A stay of execution was upheld for a Jew on death row in Texas, one day before he was scheduled to receive lethal injection.
Jedidiah Murphy, 48, was sentenced to death for the fatal 2000 shooting of 80-year-old Bertie Lee Cunningham in Dallas County during a carjacking.
On Monday, one day before his execution date, Murphy’s spiritual advisor and chaplain, Rabbi Dovid Goldstein, who guided him as he celebrated being a bar mitzvah in 2016, accompanied Murphy as he lay tefillin for what they both thought might be his last time. But later in the day, a federal appeals court upheld the stay of execution.
The ruling caps a period of a few days when Murphy’s fate hung in limbo. He was initially granted a stay of execution by a federal district court on Oct. 6 on the grounds that DNA evidence suggesting he was capable of “further dangerousness” did not meet the required burden of proof, as his attorneys had argued.
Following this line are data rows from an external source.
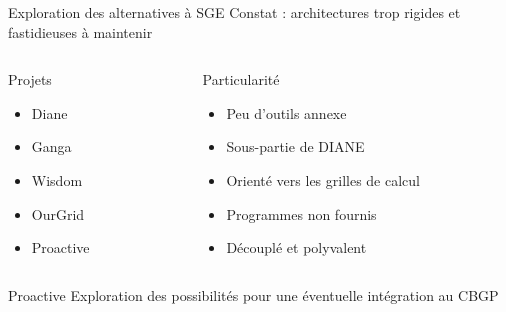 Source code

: \documentclass{beamer}
\begin{document}
\begin{frame}{Exploration des alternatives à SGE}
    Constat : architectures trop rigides et fastidieuses à maintenir
	\begin{columns}
	\begin{column}[l]{0.3\linewidth}
    \begin{block}{Projets}
        \begin{itemize}
            \item<2-> Diane
            \item<3-> Ganga
            \item<4-> Wisdom
            \item<5-> OurGrid
            \item<6-> Proactive
        \end{itemize}
    \end{block}
	\end{column}
	\begin{column}[r]{0.6\linewidth}
    \begin{exampleblock}{Particularité}
        \begin{itemize}
            \item<2-> Peu d'outils annexe
            \item<3-> Sous-partie de DIANE
            \item<4-> Orienté vers les grilles de calcul
            \item<5-> Programmes non fournis
            \item<6-> Découplé et polyvalent
        \end{itemize}
    \end{exampleblock}
	\end{column}
	\end{columns}
\end{frame}

\begin{frame}{Proactive}
    Exploration des possibilités pour une éventuelle intégration au CBGP
\end{frame}
\end{document}
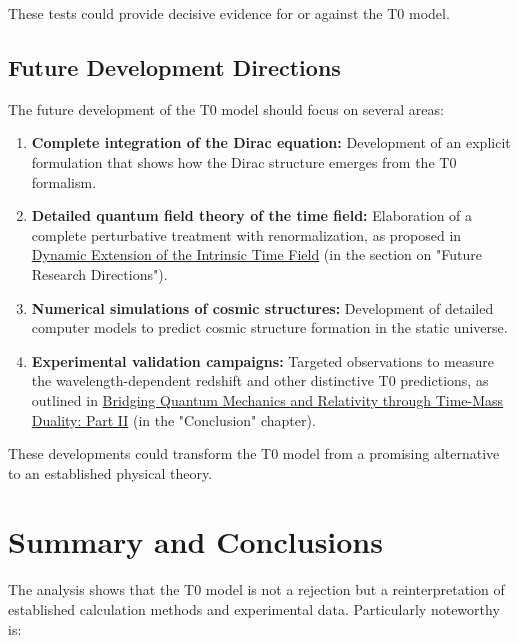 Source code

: \documentclass[12pt,a4paper]{article}
\begin{document}
	These tests could provide decisive evidence for or against the T0 model.
	
	\subsection{Future Development Directions}
	\label{subsec:future_directions}
	
	The future development of the T0 model should focus on several areas:
	
	\begin{enumerate}
		\item \textbf{Complete integration of the Dirac equation:} Development of an explicit formulation that shows how the Dirac structure emerges from the T0 formalism.
		
		\item \textbf{Detailed quantum field theory of the time field:} Elaboration of a complete perturbative treatment with renormalization, as proposed in \href{https://github.com/jpascher/T0-Time-Mass-Duality/tree/main/2/pdf/English/DynamicTF-SchrodingerExtensions_En.pdf}{Dynamic Extension of the Intrinsic Time Field} (in the section on "Future Research Directions").
		
		\item \textbf{Numerical simulations of cosmic structures:} Development of detailed computer models to predict cosmic structure formation in the static universe.
		
		\item \textbf{Experimental validation campaigns:} Targeted observations to measure the wavelength-dependent redshift and other distinctive T0 predictions, as outlined in \href{https://github.com/jpascher/T0-Time-Mass-Duality/tree/main/2/pdf/English/QMRelTimeMassPart2En.pdf}{Bridging Quantum Mechanics and Relativity through Time-Mass Duality: Part II} (in the "Conclusion" chapter).
	\end{enumerate}
	
	These developments could transform the T0 model from a promising alternative to an established physical theory.
	
	\section{Summary and Conclusions}
	\label{sec:conclusion}
	
	The analysis shows that the T0 model is not a rejection but a reinterpretation of established calculation methods and experimental data. Particularly noteworthy is:
	
\end{document}
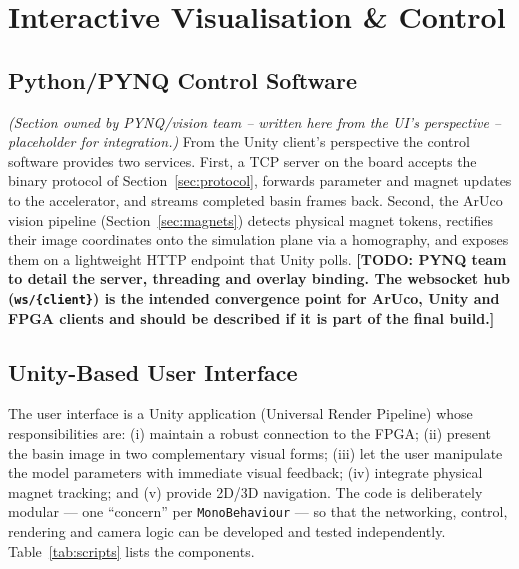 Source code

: \documentclass[11pt,a4paper]{article}
\newcommand{\todo}[1]{\textcolor{red!75!black}{\textbf{[TODO: #1]}}}
\newcommand{\owned}[1]{\textit{\small(Section owned by #1 -- placeholder for integration.)}}
\begin{document}
\section{Interactive Visualisation \& Control}

\subsection{Python/PYNQ Control Software}
\owned{PYNQ/vision team -- written here from the UI's perspective}
From the Unity client's perspective the control software provides two services.
First, a TCP server on the board accepts the binary protocol of
Section~\ref{sec:protocol}, forwards parameter and magnet updates to the
accelerator, and streams completed basin frames back. Second, the ArUco vision
pipeline (Section~\ref{sec:magnets}) detects physical magnet tokens, rectifies
their image coordinates onto the simulation plane via a homography, and exposes
them on a lightweight HTTP endpoint that Unity polls. \todo{PYNQ team to detail
the server, threading and overlay binding. The websocket hub
(\texttt{ws/\{client\}}) is the intended convergence point for ArUco, Unity and
FPGA clients and should be described if it is part of the final build.}

\subsection{Unity-Based User Interface}
\label{sec:unity}

The user interface is a Unity application (Universal Render Pipeline) whose
responsibilities are: (i) maintain a robust connection to the FPGA;
(ii) present the basin image in two complementary visual forms; (iii) let the
user manipulate the model parameters with immediate visual feedback;
(iv) integrate physical magnet tracking; and (v) provide 2D/3D navigation.
The code is deliberately modular --- one ``concern'' per
\texttt{MonoBehaviour} --- so that the networking, control, rendering and
camera logic can be developed and tested independently. Table~\ref{tab:scripts}
lists the components.
\end{document}
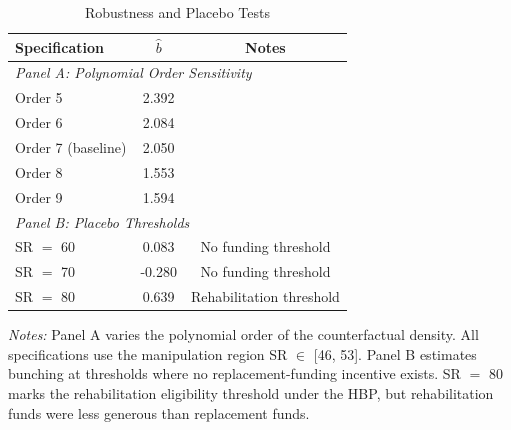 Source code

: \begin{table}[htbp]
\centering
\caption{Robustness and Placebo Tests}
\label{tab:robustness}
\begin{tabular}{lcc}
\hline\hline
Specification & $\hat{b}$ & Notes \\
\hline
\multicolumn{3}{l}{\textit{Panel A: Polynomial Order Sensitivity}} \\
Order 5 & 2.392 & \\
Order 6 & 2.084 & \\
Order 7 (baseline) & 2.050 & \\
Order 8 & 1.553 & \\
Order 9 & 1.594 & \\
[6pt]
\multicolumn{3}{l}{\textit{Panel B: Placebo Thresholds}} \\
SR $=$ 60 & 0.083 & No funding threshold \\
SR $=$ 70 & -0.280 & No funding threshold \\
SR $=$ 80 & 0.639 & Rehabilitation threshold \\
\hline\hline
\end{tabular}
\begin{tablenotes}[flushleft]\small
\item \textit{Notes:} Panel A varies the polynomial order of the counterfactual density. All specifications use the manipulation region SR $\in$ [46, 53]. Panel B estimates bunching at thresholds where no replacement-funding incentive exists. SR $=$ 80 marks the rehabilitation eligibility threshold under the HBP, but rehabilitation funds were less generous than replacement funds.
\end{tablenotes}
\end{table}

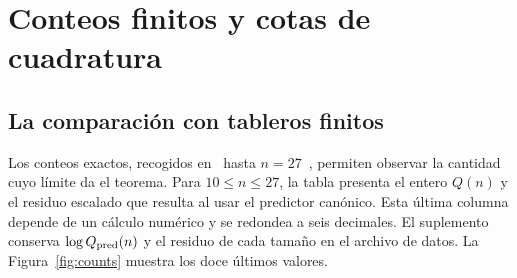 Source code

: \section{Conteos finitos y cotas de cuadratura}\label{app:numquad}
\subsection{La comparación con tableros finitos}\label{sec:ajuste-finito}
Los conteos exactos, recogidos en~\cite{oeis} hasta $n=27$~\cite{q27}, permiten observar la
cantidad cuyo límite da el teorema. Para
$10\le n\le27$, la tabla presenta el entero $Q(n)$ y el residuo escalado que resulta al usar el
predictor canónico. Esta última columna depende de un cálculo numérico y se redondea a seis
decimales. El suplemento conserva $\log Q_{\rm pred}(n)$ y el residuo de cada tamaño en el
archivo de datos. La Figura~\ref{fig:counts} muestra los doce últimos valores.

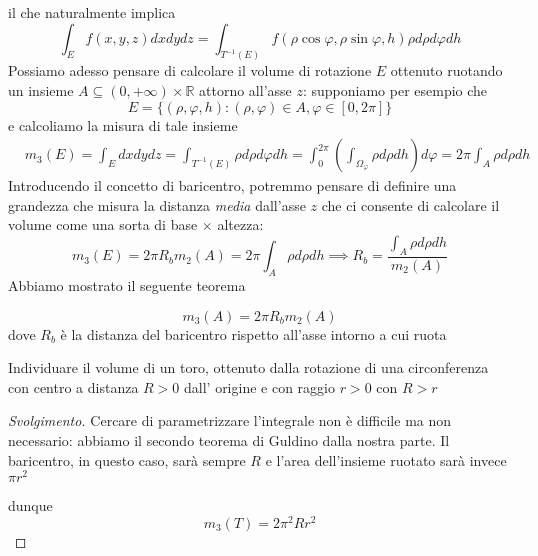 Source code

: il che naturalmente implica
$$
\int_E f(x, y, z)dxdydz = \int_{T^{-1}(E)} f(\rho \cos{\varphi}, \rho \sin{\varphi}, h) \rho d\rho d\varphi dh
$$
Possiamo adesso pensare di calcolare il volume di rotazione $E$ ottenuto ruotando un insieme $A \subseteq (0, +\infty) \times \mathbb{R}$ attorno all'asse $z$: supponiamo per esempio che
$$
E = \{(\rho, \varphi, h) : (\rho, \varphi) \in A, \varphi \in [0, 2\pi] \}
$$
e calcoliamo la misura di tale insieme
\begin{align*}
&m_3(E) = \int_E dxdydz = \int_{T^{-1}(E)} \rho d\rho d\varphi dh = \int_0^{2\pi} \left( \int_{\Omega_\varphi} \rho d\rho dh \right) d\varphi = 2\pi \int_A \rho d\rho dh
\end{align*}
Introducendo il concetto di baricentro, potremmo pensare di definire una grandezza che misura la distanza \emph{media} dall'asse $z$ che ci consente di calcolare il volume come una sorta di base $\times$ altezza:
$$
m_3(E) = 2 \pi R_b m_2(A) = 2 \pi \int_A \rho d\rho dh \implies R_b = \frac{\int_A \rho d\rho dh}{m_2(A)}
$$
Abbiamo mostrato il seguente teorema
\begin{theorem}
	$$m_3(A) = 2 \pi R_b m_2(A) $$ dove $R_b$ è la distanza del baricentro rispetto all'asse intorno a cui ruota 
\end{theorem}
\begin{exercise}
Individuare il volume di un toro, ottenuto dalla rotazione di una circonferenza con centro a distanza $R > 0$ dall' origine e con raggio $r > 0$ con $R > r$
\end{exercise}
\begin{proof}[Svolgimento]
Cercare di parametrizzare l'integrale non è difficile ma non necessario: abbiamo il secondo teorema di Guldino dalla nostra parte. Il baricentro, in questo caso, sarà sempre $R$ e l'area dell'insieme ruotato sarà invece $\pi r^2$
\begin{figure}
	\centering
\end{figure}
dunque
$$
m_3(T) = 2\pi^2 Rr^2
$$
\end{proof}
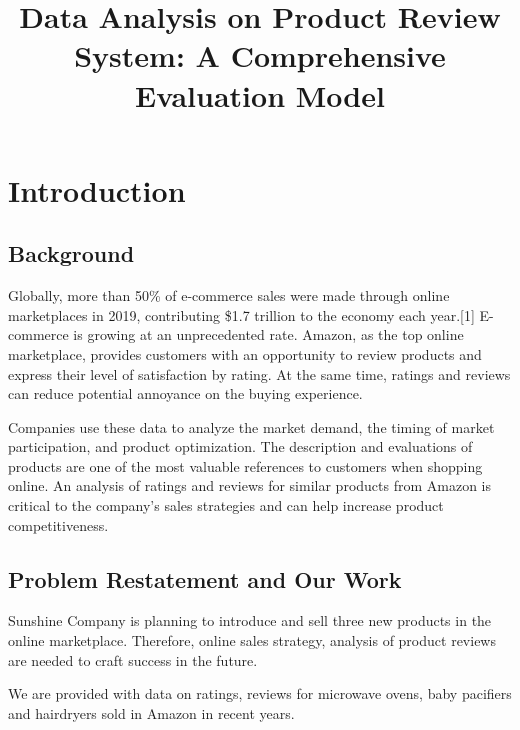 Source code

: \documentclass[12pt]{article}  %
\title{ Data Analysis on Product Review System: A Comprehensive Evaluation Model}  %
\begin{document}

\maketitle  %
\tableofcontents  %


\section{Introduction}
\subsection{Background}
Globally, more than 50\% of e-commerce sales were made through online marketplaces in 2019, contributing \$1.7 trillion to the economy each year.[1] E-commerce is growing at an unprecedented rate. Amazon, as the top online marketplace, provides customers with an opportunity to review products and express their level of satisfaction by rating. At the same time, ratings and reviews can reduce potential annoyance on the buying experience. 


Companies use these data to analyze the market demand, the timing of market participation, and product optimization. The description and evaluations of products are one of the most valuable references to customers when shopping online. An analysis of ratings and reviews for similar products from Amazon is critical to the company's sales strategies and can help increase product competitiveness. 


\subsection{Problem Restatement and Our Work}
Sunshine Company is planning to introduce and sell three new products in the online marketplace. Therefore, online sales strategy, analysis of product reviews are needed to craft success in the future.

We are provided with data on ratings, reviews for microwave ovens, baby pacifiers and hairdryers sold in Amazon in recent years. 
\end{document}

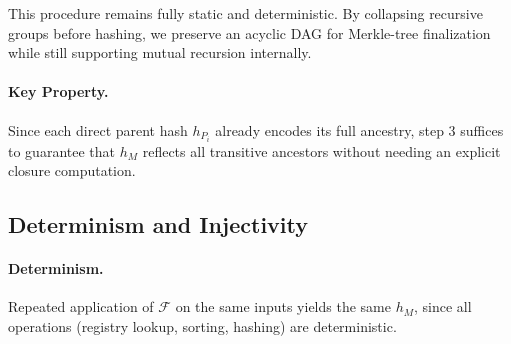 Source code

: \documentclass[sigplan,screen]{acmart}
\begin{document}
This procedure remains fully static and deterministic. By collapsing recursive groups before hashing, we preserve an acyclic DAG for Merkle-tree finalization while still supporting mutual recursion internally.

\paragraph{Key Property.} 
Since each direct parent hash $h_{P_i}$ already encodes its full ancestry, step 3 suffices to guarantee that $h_M$ reflects all transitive ancestors without needing an explicit closure computation.

\subsection{Determinism and Injectivity}
\paragraph{Determinism.} 
Repeated application of $\mathcal{F}$ on the same inputs yields the same $h_M$, since all operations (registry lookup, sorting, hashing) are deterministic.
\end{document}
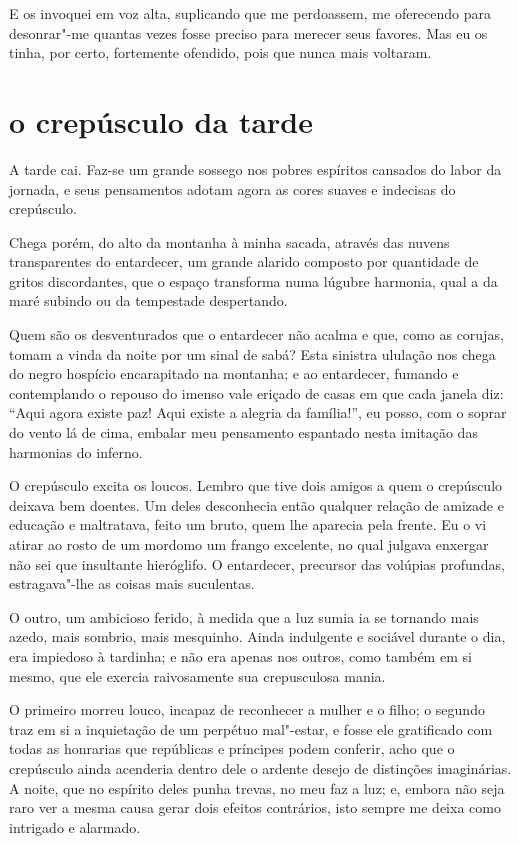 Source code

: E os invoquei em voz alta, suplicando que me perdoassem, me
oferecendo para desonrar"-me quantas vezes fosse preciso para merecer
seus favores. Mas eu os tinha, por certo, fortemente ofendido, pois que
nunca mais voltaram.

\quebra\section[O crepúsculo da tarde]{o crepúsculo da tarde}

A tarde cai. Faz-se um grande sossego nos pobres espíritos
cansados do labor da jornada, e seus pensamentos adotam agora as cores
suaves e indecisas do crepúsculo.

Chega porém, do alto da montanha à minha sacada, através das nuvens
transparentes do entardecer, um grande alarido composto por 
quantidade de gritos discordantes, que o espaço transforma numa lúgubre harmonia, qual a da maré subindo ou da tempestade despertando.

Quem são os desventurados que o entardecer não acalma e que, como as
corujas, tomam a vinda da noite por um sinal de sabá? Esta sinistra
ululação nos chega do negro hospício encarapitado na montanha; e
ao entardecer, fumando e contemplando o repouso do imenso vale eriçado
de casas em que cada janela diz: ``Aqui agora existe paz!
Aqui existe a alegria da família!'', eu posso, com o
soprar do vento lá de cima, embalar meu pensamento espantado nesta imitação
das harmonias do inferno.

O crepúsculo excita os loucos. Lembro que tive dois amigos a quem o
crepúsculo deixava bem doentes. Um deles desconhecia então qualquer
relação de amizade e educação e maltratava, feito um bruto,
quem lhe aparecia pela frente. Eu o vi atirar ao rosto de um
mordomo um frango excelente, no qual julgava enxergar não sei que
insultante hieróglifo. O entardecer, precursor das volúpias profundas,
estragava"-lhe as coisas mais suculentas.

\quebra

O outro, um ambicioso ferido, à medida que a luz sumia
ia se tornando mais azedo, mais sombrio, mais mesquinho. Ainda indulgente e sociável
durante o dia, era impiedoso à tardinha; e não era apenas nos outros,
como também em si mesmo, que ele exercia raivosamente sua 
crepusculosa mania.

O primeiro morreu louco, incapaz de reconhecer a mulher e o filho; o
segundo traz em si a inquietação de um perpétuo mal"-estar, e fosse
ele gratificado com todas as honrarias que repúblicas
e príncipes podem conferir, acho que o crepúsculo ainda acenderia dentro dele o ardente
desejo de distinções imaginárias. A noite, que no 
espírito deles punha trevas, no meu faz a luz; e, embora não seja raro ver a mesma
causa gerar dois efeitos contrários, isto sempre me deixa como 
intrigado e alarmado.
A-G's Office filed motion in federal Fifth Circuit Court of Appeals
But two days later, the Attorney General’s Office filed a motion in the federal Fifth Circuit Court of Appeals to vacate the stay of execution. Had that motion been accepted, Murphy would have been executed on Tuesday.
The appeals court ruled, however, that the stay of execution would remain in effect until a similar court case also involving DNA was resolved. That case was brought by a different Texas prisoner, Ruben Gutierrez.
“We enter no ruling on the motion to vacate the stay at this time,” the three judges wrote in their ruling. “Therefore, the stay of execution will remain in effect. Once the opinion of this court issues in Gutierrez, we will order additional briefing on whether the stay should be vacated.”
Murphy and his supporters believe the DNA evidence will show that Murphy never committed an earlier carjacking that was central to the argument that he deserved the death penalty. He was never charged in that crime, but prosecutors accused him of committing it and said it suggested he was capable of “further dangerousness.”
Murphy’s attorneys, who could not be reached for comment, have been unsuccessful in other recent attempts to spare their client from the death penalty. On Friday, the same day the stay was granted, a federal court denied a request to block Murphy’s execution. In that filing, his attorneys alleged that the drugs he was set to be injected with were damaged when they were exposed to smoke and extreme heat during a recent fire at a state prison.
He was also denied clemency from the Texas Board of Pardons and Paroles on Sunday.
In a message Murphy sent to Cantor Michael Zoosman, a former prison chaplain who runs L’Chaim, a Jewish anti-death penalty group, Murphy said the back-and-forth on what will happen to him is difficult to handle, but is even more challenging for his family.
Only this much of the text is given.